What you will do: Copy the result of filtering the entries below for lines that include the string "hybrid".

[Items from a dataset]

· · · · · · ·

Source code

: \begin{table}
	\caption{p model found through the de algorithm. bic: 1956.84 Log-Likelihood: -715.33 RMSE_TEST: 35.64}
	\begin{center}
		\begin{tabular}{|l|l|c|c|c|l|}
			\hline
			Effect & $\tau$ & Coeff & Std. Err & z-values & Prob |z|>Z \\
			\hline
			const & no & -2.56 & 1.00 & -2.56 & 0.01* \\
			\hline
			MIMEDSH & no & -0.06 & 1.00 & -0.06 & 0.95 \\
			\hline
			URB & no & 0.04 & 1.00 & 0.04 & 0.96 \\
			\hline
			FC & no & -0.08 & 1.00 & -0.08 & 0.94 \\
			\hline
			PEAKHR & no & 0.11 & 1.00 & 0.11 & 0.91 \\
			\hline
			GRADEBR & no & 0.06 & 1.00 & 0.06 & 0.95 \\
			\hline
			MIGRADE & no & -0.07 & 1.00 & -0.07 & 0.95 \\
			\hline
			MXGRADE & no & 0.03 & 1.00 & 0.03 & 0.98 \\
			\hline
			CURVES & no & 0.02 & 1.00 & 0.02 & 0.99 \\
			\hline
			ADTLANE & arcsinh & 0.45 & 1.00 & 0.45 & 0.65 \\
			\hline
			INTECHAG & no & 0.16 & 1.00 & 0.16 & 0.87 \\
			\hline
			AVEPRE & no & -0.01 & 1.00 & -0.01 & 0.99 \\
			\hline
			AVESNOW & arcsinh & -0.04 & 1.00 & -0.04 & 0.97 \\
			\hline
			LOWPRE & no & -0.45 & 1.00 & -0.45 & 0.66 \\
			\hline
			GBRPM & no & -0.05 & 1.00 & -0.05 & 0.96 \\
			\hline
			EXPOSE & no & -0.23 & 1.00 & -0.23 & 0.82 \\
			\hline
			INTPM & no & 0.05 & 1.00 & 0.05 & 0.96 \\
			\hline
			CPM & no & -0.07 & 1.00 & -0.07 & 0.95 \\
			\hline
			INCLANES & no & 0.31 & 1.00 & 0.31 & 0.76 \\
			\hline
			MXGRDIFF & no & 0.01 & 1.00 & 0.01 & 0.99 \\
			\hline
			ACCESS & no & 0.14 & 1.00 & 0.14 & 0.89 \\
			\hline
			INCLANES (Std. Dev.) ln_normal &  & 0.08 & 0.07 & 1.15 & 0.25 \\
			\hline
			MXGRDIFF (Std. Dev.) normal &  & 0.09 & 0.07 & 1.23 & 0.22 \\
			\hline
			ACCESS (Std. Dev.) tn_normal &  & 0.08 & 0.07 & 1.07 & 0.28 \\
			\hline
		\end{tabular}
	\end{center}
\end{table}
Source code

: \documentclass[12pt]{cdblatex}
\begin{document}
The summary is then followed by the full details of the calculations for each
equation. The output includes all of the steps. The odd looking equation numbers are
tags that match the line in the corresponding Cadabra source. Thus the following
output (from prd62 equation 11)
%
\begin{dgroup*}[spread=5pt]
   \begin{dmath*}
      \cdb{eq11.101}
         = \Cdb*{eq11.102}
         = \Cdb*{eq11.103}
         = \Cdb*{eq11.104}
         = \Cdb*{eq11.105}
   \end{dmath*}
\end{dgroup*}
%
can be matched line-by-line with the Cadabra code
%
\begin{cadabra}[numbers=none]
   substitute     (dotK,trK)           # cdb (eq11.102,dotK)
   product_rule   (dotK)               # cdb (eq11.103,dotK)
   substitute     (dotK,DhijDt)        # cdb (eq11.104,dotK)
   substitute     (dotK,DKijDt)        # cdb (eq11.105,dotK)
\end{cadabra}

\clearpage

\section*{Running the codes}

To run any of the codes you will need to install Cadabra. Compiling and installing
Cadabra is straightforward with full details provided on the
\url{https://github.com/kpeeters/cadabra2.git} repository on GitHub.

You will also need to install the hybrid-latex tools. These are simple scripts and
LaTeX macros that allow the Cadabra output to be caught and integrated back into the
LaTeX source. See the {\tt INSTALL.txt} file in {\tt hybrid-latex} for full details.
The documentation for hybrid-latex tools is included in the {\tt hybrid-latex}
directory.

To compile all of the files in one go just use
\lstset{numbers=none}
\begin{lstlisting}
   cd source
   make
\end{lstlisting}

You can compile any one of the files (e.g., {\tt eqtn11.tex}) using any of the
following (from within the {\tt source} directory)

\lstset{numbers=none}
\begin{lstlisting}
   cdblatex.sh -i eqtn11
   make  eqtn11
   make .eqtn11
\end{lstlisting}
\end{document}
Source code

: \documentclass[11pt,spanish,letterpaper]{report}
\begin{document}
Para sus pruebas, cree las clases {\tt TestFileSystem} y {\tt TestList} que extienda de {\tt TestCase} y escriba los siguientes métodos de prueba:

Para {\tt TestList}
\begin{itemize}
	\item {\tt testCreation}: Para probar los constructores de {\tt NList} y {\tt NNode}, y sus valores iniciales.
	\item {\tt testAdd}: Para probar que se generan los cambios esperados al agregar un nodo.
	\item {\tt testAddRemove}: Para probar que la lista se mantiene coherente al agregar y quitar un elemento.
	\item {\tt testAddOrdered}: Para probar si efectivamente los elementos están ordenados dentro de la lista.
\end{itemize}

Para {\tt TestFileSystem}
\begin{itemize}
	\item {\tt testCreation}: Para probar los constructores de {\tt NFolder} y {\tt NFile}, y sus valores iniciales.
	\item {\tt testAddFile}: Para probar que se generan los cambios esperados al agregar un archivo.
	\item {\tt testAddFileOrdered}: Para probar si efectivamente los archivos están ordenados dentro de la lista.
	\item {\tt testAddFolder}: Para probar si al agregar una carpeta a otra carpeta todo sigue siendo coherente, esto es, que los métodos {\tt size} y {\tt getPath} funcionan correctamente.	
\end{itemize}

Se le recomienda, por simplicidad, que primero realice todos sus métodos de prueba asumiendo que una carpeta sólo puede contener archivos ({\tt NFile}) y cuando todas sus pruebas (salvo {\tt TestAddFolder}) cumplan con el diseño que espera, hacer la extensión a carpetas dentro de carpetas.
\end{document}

· · · · · · ·

Answer section:
You will also need to install the hybrid-latex tools. These are simple scripts and
LaTeX source. See the {\tt INSTALL.txt} file in {\tt hybrid-latex} for full details.
The documentation for hybrid-latex tools is included in the {\tt hybrid-latex}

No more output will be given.